● **Exercise**: From the entries that follow, list every line in which the string "Ayrıca" appears.

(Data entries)
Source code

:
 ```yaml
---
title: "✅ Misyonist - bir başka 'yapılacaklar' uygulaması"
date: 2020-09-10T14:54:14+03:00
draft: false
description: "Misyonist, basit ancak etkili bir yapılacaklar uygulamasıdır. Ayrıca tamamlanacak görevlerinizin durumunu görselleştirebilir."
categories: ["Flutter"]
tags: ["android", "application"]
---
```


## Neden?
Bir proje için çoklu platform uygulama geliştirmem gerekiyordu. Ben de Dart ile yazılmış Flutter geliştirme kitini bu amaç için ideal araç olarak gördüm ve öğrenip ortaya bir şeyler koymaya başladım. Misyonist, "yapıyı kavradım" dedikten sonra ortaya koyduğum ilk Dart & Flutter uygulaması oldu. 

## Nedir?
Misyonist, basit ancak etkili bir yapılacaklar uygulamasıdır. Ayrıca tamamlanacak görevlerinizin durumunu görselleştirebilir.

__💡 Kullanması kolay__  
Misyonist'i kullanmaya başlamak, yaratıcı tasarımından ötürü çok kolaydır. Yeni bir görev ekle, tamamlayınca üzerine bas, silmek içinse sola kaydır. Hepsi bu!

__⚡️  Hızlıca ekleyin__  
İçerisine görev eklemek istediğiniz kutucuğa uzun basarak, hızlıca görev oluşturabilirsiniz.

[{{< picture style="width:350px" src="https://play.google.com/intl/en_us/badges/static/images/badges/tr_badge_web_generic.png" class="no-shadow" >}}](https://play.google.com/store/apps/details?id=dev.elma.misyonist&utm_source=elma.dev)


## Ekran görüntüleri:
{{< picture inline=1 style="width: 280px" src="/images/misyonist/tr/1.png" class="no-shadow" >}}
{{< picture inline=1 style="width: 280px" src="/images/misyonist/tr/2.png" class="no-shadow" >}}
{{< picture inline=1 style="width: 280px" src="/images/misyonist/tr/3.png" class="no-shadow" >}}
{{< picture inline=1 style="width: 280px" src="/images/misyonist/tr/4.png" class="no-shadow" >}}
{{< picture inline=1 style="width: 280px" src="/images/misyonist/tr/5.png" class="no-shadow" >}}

● **Problem solution**:
description: "Misyonist, basit ancak etkili bir yapılacaklar uygulamasıdır. Ayrıca tamamlanacak görevlerinizin durumunu görselleştirebilir."
Misyonist, basit ancak etkili bir yapılacaklar uygulamasıdır. Ayrıca tamamlanacak görevlerinizin durumunu görselleştirebilir.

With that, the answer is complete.